American screenwriter

Andrew W. Marlowe is an American screenwriter, producer, and showrunner. He is best known as the creator, showrunner, and executive producer of Castle, a crime mystery dramedy that ran on ABC from 2009 to 2016 and starred Nathan Fillion in the eponymous role. He is also known as the writer of the 1997 action-thriller Air Force One starring Harrison Ford.

==Biography==
Marlowe graduated from Columbia University in 1988 with a degree in English Literature, and attended the University of Southern California where he obtained his MFA in Screenwriting in 1992.

===Screenwriting===
Marlowe’s USC thesis script, The Lehigh Pirates, won him one of the prestigious Nicholl Fellowships in Screenwriting for emerging writers from the Academy of Motion Picture Arts and Science. During the Nicholl Fellowship ceremony, he was introduced to one of the other winners that year, Terri Edda Miller, who would later become his wife and collaborator.

Marlowe’s first produced screenplay was the 1997 action-thriller Air Force One which he sold as an original script to Beacon Pictures. Directed and co-produced by Wolfgang Petersen, the film was a box office success and received mostly positive critical reviews. It became the fifth highest-grossing film of 1997, earning $315.2 million worldwide. It scored the highest opening weekend for an R-rated film, a title it held for three years.

He followed up Air Force One with 1999’s action horror film End of Days, directed by Peter Hyams and starring Arnold Schwarzenegger, and the Kevin Bacon-led, Paul Verhoeven-directed thriller Hollow Man in 2000.

=== Television ===
He is the creator and executive producer of the ABC TV series Castle, which he also frequently wrote. The series ran for 173 episodes over eight seasons, with Marlowe show-running and executive producing the first seven. Over the course of its run, the show won four consecutive People’s Choice Awards for Favorite TV Crime Drama, as well as an ALMA Award, Prism Award, Imogen Award, several TV Guide Awards, and two Primetime Emmy Awards Nominations.

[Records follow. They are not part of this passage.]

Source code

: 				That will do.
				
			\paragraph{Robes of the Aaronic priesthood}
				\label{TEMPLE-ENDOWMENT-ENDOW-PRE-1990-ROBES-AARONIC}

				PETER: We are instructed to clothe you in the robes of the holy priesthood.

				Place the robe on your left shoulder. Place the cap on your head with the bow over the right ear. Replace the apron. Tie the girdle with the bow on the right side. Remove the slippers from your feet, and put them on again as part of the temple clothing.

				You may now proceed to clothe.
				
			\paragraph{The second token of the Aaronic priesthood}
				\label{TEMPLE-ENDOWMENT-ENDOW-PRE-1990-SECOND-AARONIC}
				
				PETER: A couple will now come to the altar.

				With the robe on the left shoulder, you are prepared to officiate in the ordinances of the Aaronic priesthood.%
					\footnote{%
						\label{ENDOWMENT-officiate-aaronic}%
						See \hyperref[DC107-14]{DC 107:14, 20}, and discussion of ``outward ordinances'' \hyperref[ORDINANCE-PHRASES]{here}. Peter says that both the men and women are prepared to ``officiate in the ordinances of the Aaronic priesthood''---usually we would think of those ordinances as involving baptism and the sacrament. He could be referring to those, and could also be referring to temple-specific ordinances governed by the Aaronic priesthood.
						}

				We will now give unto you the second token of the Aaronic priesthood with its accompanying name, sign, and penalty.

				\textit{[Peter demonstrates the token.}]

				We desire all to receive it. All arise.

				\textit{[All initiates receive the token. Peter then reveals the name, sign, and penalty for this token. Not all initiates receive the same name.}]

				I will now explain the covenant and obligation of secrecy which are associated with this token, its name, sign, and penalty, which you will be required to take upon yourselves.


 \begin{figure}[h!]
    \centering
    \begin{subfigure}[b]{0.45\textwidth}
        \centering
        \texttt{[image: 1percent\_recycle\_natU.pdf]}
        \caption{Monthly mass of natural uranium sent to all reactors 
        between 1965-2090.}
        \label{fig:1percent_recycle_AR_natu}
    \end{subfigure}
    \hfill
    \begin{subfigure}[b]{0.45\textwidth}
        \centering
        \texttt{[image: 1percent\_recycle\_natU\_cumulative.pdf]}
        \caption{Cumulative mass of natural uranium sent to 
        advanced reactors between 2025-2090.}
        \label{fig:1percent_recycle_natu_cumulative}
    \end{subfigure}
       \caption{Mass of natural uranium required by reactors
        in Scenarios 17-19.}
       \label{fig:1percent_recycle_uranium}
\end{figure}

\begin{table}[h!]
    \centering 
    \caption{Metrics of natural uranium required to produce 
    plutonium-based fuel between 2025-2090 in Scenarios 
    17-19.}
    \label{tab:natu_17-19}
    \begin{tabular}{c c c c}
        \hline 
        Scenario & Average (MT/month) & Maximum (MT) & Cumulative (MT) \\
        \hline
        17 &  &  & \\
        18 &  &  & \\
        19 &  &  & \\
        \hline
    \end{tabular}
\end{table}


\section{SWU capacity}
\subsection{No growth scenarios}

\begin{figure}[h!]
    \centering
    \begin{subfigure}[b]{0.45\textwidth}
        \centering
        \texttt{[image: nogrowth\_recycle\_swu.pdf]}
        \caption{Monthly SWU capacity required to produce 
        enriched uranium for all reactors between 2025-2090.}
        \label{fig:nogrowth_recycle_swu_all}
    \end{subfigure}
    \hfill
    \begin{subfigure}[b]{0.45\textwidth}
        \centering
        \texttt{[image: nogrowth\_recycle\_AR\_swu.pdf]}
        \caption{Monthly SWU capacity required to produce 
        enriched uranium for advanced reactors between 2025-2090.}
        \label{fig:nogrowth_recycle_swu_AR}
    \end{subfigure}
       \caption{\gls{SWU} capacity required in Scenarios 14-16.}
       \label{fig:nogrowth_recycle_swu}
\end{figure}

During the production of Castle, Marlowe and Terri Edda Miller (who also served as an Executive Producer on the show), teamed up to create MilMar Pictures. Their first project, Take Two, was ordered straight-to-series by ABC on November 16, 2017, with German RTL Group's channel VOX and French France 2 instantly joining them. The lighthearted detective procedural starred Rachel Bilson and Eddie Cibrian and ran for one season.

In November 2019, it was announced that Marlowe and Miller, in partnership with Queen Latifah, Debra Martin Chase, and Davis Entertainment, would launch a revival of the 1980s TV series The Equalizer for CBS. In January 2020, the script was ordered to pilot, with Latifah to star and Miller and Marlowe set to write, produce, and show-run the series under the MilMar Pictures banner. The reboot of The Equalizer premiered right after the 2021 Super Bowl and drew over 20 million viewers.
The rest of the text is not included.